La famiglia Pucci ha continuato per anni ad abitare lì sopra: “Mia madre ha lavorato per altre tavole calde di zona – ricorda Massimo – io invece andai all’Animal Mini di piazza dell’Unità”. Poi la vita lo ha portato lontano da Prati: “Prima mi sono trasferito a L’Aquila per 10-12 anni, poi dopo il terremoto ho deciso di cambiare vita e di trasferirmi in Francia, a Nizza”.
E lì a Nizza si sono trasferiti anche Anna e Dante, che oggi hanno 83 e 91 anni: “Ma – ammettono tutti – abbiamo sempre Prati nel cuore”. E Massimo ammette: “Torno spesso a Roma e non posso mancare di fare una visita al quartiere. Gli arancini di Franchi sono una tappa fissa (ride, ndr). E come non passare dal Colosseo. Anzi, al Colosseo non ci sono andato ma da Franchi sì. E poi da Cantiani, all’Animal Mini, a quelli che sono stati i punti di riferimento di una vita lì, ma non solo per me ma per tanti che hanno abitato il quartiere”.
Oggi al posto del Bar Pucci però c’è ancora un altro bar: “Qualche anno fa ci sono passato e ai gestori ho raccontato la nostra storia. Mi hanno portato anche sotto, dove c’erano le cantine. E ho rivisto addirittura una cella frigorifera che montammo io e mio padre. Quello sì che mi ha fatto un certo effetto. Trovare una cosa ‘nostra’ a tanti anni di distanza mi ha quasi commosso. Dietro avevo mio figlio e gli dissi ‘Forse per te questo è solo un frigo, ma per me è molto di più'”.

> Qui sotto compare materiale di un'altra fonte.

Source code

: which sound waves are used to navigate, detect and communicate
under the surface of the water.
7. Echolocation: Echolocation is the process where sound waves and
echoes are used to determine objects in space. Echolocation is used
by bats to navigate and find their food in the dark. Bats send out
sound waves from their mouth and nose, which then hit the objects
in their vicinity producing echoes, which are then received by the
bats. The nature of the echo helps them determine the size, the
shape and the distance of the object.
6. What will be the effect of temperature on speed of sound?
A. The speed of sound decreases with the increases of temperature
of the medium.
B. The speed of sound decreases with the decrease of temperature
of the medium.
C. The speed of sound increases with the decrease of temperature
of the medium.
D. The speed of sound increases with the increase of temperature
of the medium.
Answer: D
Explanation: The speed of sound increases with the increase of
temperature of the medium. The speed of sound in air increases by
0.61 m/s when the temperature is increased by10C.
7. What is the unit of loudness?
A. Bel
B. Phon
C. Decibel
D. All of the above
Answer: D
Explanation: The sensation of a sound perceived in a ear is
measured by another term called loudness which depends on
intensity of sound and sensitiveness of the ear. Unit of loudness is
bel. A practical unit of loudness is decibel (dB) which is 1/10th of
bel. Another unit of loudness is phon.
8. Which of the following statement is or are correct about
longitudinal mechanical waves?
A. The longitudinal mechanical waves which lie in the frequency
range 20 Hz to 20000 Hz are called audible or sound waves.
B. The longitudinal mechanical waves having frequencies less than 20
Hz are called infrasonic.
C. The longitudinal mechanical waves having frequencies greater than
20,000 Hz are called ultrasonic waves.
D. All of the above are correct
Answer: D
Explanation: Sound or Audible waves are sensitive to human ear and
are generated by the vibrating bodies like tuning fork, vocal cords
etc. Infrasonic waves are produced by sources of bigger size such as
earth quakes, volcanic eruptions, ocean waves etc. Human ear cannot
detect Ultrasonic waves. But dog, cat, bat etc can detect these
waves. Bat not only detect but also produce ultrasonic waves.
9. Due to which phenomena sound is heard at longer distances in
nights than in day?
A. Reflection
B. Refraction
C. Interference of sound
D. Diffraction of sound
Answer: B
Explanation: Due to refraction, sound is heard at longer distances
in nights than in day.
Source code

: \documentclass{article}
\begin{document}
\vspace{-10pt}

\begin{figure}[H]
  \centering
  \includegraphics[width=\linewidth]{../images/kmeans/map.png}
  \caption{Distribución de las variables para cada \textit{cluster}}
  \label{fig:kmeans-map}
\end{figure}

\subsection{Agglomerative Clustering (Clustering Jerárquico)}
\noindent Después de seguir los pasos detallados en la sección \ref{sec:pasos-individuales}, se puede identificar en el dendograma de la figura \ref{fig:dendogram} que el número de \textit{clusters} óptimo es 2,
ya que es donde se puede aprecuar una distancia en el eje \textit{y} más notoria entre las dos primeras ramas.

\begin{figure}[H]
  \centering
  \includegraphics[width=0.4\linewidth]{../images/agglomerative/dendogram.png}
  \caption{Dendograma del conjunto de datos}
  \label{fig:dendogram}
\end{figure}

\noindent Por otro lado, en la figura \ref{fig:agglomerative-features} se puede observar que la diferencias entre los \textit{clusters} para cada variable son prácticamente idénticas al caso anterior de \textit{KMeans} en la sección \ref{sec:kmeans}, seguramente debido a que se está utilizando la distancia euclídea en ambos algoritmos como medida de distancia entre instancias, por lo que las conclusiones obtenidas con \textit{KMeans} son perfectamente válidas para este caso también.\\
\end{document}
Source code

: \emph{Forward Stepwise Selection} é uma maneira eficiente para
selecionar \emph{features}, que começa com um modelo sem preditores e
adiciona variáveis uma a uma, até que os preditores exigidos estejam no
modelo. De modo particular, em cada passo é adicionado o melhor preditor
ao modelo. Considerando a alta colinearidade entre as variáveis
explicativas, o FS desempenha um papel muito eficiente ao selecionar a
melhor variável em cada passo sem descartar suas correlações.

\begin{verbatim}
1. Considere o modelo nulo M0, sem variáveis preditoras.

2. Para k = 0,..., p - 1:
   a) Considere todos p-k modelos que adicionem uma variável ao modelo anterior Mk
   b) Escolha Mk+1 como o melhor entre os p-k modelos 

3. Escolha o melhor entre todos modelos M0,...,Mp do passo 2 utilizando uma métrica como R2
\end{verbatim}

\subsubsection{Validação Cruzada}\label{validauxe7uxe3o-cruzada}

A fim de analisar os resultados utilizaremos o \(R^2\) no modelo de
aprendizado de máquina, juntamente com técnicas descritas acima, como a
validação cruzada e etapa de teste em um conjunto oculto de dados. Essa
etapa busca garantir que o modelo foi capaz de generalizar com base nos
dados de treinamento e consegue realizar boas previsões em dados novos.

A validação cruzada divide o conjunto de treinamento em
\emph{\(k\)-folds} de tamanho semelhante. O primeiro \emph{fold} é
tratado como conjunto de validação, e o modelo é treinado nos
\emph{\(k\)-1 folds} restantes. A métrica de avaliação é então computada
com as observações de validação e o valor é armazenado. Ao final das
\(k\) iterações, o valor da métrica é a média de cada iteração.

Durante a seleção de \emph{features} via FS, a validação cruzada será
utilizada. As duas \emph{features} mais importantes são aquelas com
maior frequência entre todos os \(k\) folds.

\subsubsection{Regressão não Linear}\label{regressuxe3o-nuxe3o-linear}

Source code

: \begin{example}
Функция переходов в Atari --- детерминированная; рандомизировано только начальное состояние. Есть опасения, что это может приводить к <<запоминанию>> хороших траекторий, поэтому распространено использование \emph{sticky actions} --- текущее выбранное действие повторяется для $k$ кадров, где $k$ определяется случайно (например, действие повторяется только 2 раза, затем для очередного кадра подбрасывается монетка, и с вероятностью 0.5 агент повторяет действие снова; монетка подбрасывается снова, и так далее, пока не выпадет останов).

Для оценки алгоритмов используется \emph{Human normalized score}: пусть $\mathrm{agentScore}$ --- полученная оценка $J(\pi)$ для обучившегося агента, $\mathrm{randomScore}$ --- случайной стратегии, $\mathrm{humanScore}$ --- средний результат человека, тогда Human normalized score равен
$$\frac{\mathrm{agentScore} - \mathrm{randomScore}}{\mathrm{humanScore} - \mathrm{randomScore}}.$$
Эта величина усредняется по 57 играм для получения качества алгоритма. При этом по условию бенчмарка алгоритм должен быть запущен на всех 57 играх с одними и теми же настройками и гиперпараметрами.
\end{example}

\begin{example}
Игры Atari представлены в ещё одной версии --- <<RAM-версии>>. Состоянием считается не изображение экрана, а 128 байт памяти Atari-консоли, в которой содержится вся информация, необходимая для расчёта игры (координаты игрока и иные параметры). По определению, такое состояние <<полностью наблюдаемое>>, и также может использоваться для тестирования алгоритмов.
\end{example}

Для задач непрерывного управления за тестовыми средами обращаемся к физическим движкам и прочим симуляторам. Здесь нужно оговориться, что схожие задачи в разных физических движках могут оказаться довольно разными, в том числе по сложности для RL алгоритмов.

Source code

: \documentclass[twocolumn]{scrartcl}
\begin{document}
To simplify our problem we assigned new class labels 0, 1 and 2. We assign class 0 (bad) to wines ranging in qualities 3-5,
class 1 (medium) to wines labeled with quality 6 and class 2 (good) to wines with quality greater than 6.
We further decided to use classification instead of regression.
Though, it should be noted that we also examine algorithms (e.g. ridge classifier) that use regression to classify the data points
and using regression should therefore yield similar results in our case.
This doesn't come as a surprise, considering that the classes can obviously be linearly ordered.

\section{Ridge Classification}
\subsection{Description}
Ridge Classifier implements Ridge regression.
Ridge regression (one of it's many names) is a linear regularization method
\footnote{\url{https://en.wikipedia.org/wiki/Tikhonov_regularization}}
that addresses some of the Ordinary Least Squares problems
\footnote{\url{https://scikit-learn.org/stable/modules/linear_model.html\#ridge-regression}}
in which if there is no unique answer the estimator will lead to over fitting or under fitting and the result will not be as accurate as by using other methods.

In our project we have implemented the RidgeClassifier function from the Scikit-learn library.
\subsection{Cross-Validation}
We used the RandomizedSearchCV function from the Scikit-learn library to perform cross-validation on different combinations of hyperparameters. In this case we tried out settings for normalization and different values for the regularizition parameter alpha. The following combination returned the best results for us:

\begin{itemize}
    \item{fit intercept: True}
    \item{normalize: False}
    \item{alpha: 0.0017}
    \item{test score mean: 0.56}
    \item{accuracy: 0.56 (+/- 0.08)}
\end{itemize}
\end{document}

Oggi però quella Prati che ha visto crescere il Bar Pucci non c’è più: “È molto diverso il quartiere – ammette Massimo -. Non c’è più niente che mi riporta a quell’epoca. Anche i negozi storici, sono rimasti pochissimi. Noi siamo capitati nel boom e abbiamo vissuto un’epoca incredibile. Che oggi però è solo un vecchio ricordo”. Già, ma un bel ricordo, che in tanti non vogliono dimenticare. E che tanti devono invece conoscere. Perché la storia a Prati è passata anche per quel bar.